YOUR GOAL
Restate the data exactly, with nothing altered.

SUPPLIED DATA

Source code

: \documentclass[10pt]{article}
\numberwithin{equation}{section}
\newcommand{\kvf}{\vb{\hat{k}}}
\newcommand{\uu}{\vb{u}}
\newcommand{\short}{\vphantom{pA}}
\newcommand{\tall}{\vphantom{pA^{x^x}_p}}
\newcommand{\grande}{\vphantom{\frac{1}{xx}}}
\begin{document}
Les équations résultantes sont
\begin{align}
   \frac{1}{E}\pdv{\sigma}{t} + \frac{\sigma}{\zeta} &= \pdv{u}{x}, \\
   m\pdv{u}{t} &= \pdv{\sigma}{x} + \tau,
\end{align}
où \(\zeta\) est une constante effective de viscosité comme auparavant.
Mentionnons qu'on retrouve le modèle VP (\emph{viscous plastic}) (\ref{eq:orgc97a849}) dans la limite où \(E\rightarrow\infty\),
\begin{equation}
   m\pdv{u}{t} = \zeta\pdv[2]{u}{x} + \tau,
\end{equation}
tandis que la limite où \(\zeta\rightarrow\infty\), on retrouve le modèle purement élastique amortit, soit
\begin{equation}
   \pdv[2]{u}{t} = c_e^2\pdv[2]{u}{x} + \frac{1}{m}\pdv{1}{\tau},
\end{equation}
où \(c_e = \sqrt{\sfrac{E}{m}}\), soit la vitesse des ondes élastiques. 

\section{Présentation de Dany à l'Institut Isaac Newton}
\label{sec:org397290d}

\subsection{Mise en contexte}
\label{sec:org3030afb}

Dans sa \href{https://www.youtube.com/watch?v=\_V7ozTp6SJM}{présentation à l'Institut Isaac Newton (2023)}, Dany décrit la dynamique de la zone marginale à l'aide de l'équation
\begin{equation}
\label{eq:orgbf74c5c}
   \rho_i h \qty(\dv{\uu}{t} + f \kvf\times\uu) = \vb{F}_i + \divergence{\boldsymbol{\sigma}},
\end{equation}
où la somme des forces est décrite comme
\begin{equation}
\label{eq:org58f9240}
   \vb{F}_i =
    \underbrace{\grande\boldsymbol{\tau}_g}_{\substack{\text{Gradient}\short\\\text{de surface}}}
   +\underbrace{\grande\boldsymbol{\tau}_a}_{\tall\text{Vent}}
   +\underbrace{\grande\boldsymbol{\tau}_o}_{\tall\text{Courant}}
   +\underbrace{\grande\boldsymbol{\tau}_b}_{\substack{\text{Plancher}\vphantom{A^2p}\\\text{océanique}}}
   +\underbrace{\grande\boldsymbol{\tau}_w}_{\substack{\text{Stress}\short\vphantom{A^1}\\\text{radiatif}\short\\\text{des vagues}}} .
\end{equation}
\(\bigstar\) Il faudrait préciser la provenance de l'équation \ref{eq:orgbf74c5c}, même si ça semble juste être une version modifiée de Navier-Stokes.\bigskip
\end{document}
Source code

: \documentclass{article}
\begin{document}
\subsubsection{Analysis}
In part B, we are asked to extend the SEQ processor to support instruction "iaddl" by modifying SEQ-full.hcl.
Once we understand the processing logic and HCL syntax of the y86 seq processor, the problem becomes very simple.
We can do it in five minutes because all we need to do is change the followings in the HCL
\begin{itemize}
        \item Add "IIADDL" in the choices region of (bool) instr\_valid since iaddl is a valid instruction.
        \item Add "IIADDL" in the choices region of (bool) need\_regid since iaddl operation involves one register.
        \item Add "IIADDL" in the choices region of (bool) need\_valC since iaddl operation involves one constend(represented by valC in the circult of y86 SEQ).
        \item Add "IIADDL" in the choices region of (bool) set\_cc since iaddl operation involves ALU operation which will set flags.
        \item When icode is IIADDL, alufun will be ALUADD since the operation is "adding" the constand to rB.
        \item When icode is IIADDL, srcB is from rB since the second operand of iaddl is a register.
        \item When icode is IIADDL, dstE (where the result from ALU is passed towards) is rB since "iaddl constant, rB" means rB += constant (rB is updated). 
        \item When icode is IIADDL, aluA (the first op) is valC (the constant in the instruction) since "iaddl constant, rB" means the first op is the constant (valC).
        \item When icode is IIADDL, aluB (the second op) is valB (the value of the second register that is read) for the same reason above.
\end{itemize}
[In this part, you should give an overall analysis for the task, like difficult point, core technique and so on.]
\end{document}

ANSWER SECTION
Source code

: \documentclass[10pt]{article}
\numberwithin{equation}{section}
\newcommand{\kvf}{\vb{\hat{k}}}
\newcommand{\uu}{\vb{u}}
\newcommand{\short}{\vphantom{pA}}
\newcommand{\tall}{\vphantom{pA^{x^x}_p}}
\newcommand{\grande}{\vphantom{\frac{1}{xx}}}
\begin{document}
Les équations résultantes sont
\begin{align}
   \frac{1}{E}\pdv{\sigma}{t} + \frac{\sigma}{\zeta} &= \pdv{u}{x}, \\
   m\pdv{u}{t} &= \pdv{\sigma}{x} + \tau,
\end{align}
où \(\zeta\) est une constante effective de viscosité comme auparavant.
Mentionnons qu'on retrouve le modèle VP (\emph{viscous plastic}) (\ref{eq:orgc97a849}) dans la limite où \(E\rightarrow\infty\),
\begin{equation}
   m\pdv{u}{t} = \zeta\pdv[2]{u}{x} + \tau,
\end{equation}
tandis que la limite où \(\zeta\rightarrow\infty\), on retrouve le modèle purement élastique amortit, soit
\begin{equation}
   \pdv[2]{u}{t} = c_e^2\pdv[2]{u}{x} + \frac{1}{m}\pdv{1}{\tau},
\end{equation}
où \(c_e = \sqrt{\sfrac{E}{m}}\), soit la vitesse des ondes élastiques. 

\section{Présentation de Dany à l'Institut Isaac Newton}
\label{sec:org397290d}

\subsection{Mise en contexte}
\label{sec:org3030afb}

Dans sa \href{https://www.youtube.com/watch?v=\_V7ozTp6SJM}{présentation à l'Institut Isaac Newton (2023)}, Dany décrit la dynamique de la zone marginale à l'aide de l'équation
\begin{equation}
\label{eq:orgbf74c5c}
   \rho_i h \qty(\dv{\uu}{t} + f \kvf\times\uu) = \vb{F}_i + \divergence{\boldsymbol{\sigma}},
\end{equation}
où la somme des forces est décrite comme
\begin{equation}
\label{eq:org58f9240}
   \vb{F}_i =
    \underbrace{\grande\boldsymbol{\tau}_g}_{\substack{\text{Gradient}\short\\\text{de surface}}}
   +\underbrace{\grande\boldsymbol{\tau}_a}_{\tall\text{Vent}}
   +\underbrace{\grande\boldsymbol{\tau}_o}_{\tall\text{Courant}}
   +\underbrace{\grande\boldsymbol{\tau}_b}_{\substack{\text{Plancher}\vphantom{A^2p}\\\text{océanique}}}
   +\underbrace{\grande\boldsymbol{\tau}_w}_{\substack{\text{Stress}\short\vphantom{A^1}\\\text{radiatif}\short\\\text{des vagues}}} .
\end{equation}
\(\bigstar\) Il faudrait préciser la provenance de l'équation \ref{eq:orgbf74c5c}, même si ça semble juste être une version modifiée de Navier-Stokes.\bigskip
\end{document}
Source code

: \documentclass{article}
\begin{document}
\subsubsection{Analysis}
In part B, we are asked to extend the SEQ processor to support instruction "iaddl" by modifying SEQ-full.hcl.
Once we understand the processing logic and HCL syntax of the y86 seq processor, the problem becomes very simple.
We can do it in five minutes because all we need to do is change the followings in the HCL
\begin{itemize}
        \item Add "IIADDL" in the choices region of (bool) instr\_valid since iaddl is a valid instruction.
        \item Add "IIADDL" in the choices region of (bool) need\_regid since iaddl operation involves one register.
        \item Add "IIADDL" in the choices region of (bool) need\_valC since iaddl operation involves one constend(represented by valC in the circult of y86 SEQ).
        \item Add "IIADDL" in the choices region of (bool) set\_cc since iaddl operation involves ALU operation which will set flags.
        \item When icode is IIADDL, alufun will be ALUADD since the operation is "adding" the constand to rB.
        \item When icode is IIADDL, srcB is from rB since the second operand of iaddl is a register.
        \item When icode is IIADDL, dstE (where the result from ALU is passed towards) is rB since "iaddl constant, rB" means rB += constant (rB is updated). 
        \item When icode is IIADDL, aluA (the first op) is valC (the constant in the instruction) since "iaddl constant, rB" means the first op is the constant (valC).
        \item When icode is IIADDL, aluB (the second op) is valB (the value of the second register that is read) for the same reason above.
\end{itemize}
[In this part, you should give an overall analysis for the task, like difficult point, core technique and so on.]
\end{document}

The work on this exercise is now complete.